TASK DIRECTIONS |
Lines from the entries below that hold "데이터를" form the answer; copy all of them.

Collected data |

◇ ◇ ◇ ◇

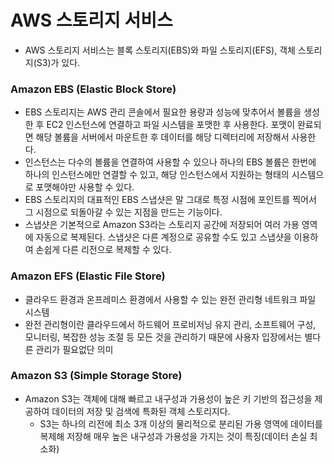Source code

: # AWS 스토리지 서비스
- AWS 스토리지 서비스는 블록 스토리지(EBS)와 파일 스토리지(EFS), 객체 스토리지(S3)가 있다.

### Amazon EBS (Elastic Block Store)
- EBS 스토리지는 AWS 관리 콘솔에서 필요한 용량과 성능에 맞추어서 볼륨을 생성한 후 EC2 인스턴스에 연결하고 파일 시스템을 포맷한 후 사용한다. 포맷이 완료되면 해당 볼륨을 서버에서 마운트한 후 데이터를 해당 디렉터리에 저장해서 사용한다.
- 인스턴스는 다수의 볼륨을 연결하여 사용할 수 있으나 하나의 EBS 볼륨은 한번에 하나의 인스턴스에만 연결할 수 있고, 해당 인스턴스에서 지원하는 형태의 시스템으로 포맷해야만 사용할 수 있다.
- EBS 스토리지의 대표적인 EBS 스냅샷은 말 그대로 특정 시점에 포인트를 찍어서 그 시점으로 되돌아갈 수 있는 지점을 만드는 기능이다.
- 스냅샷은 기본적으로 Amazon S3라는 스토리지 공간에 저장되어 여러 가용 영역에 자동으로 복제된다. 스냅샷은 다른 계정으로 공유할 수도 있고 스냅샷을 이용하여 손쉽게 다른 리전으로 복제할 수 있다.

### Amazon EFS (Elastic File Store)
- 클라우드 환경과 온프레미스 환경에서 사용할 수 있는 완전 관리형 네트워크 파일 시스템
- 완전 관리형이란 클라우드에서 하드웨어 프로비저닝 유지 관리, 소프트웨어 구성, 모니터링, 복잡한 성능 조절 등 모든 것을 관리하기 때문에 사용자 입장에서는 별다른 관리가 필요없단 의미

### Amazon S3 (Simple Storage Store)
- Amazon S3는 객체에 대해 빠르고 내구성과 가용성이 높은 키 기반의 접근성을 제공하여 데이터의 저장 및 검색에 특화된 객체 스토리지다.
  - S3는 하나의 리전에 최소 3개 이상의 물리적으로 분리된 가용 영역에 데이터를 복제해 저장해 매우 높은 내구성과 가용성을 가지는 것이 특징(데이터 손실 최소화)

◇ ◇ ◇ ◇

WRITTEN SOLUTION |
- EBS 스토리지는 AWS 관리 콘솔에서 필요한 용량과 성능에 맞추어서 볼륨을 생성한 후 EC2 인스턴스에 연결하고 파일 시스템을 포맷한 후 사용한다. 포맷이 완료되면 해당 볼륨을 서버에서 마운트한 후 데이터를 해당 디렉터리에 저장해서 사용한다.
  - S3는 하나의 리전에 최소 3개 이상의 물리적으로 분리된 가용 영역에 데이터를 복제해 저장해 매우 높은 내구성과 가용성을 가지는 것이 특징(데이터 손실 최소화)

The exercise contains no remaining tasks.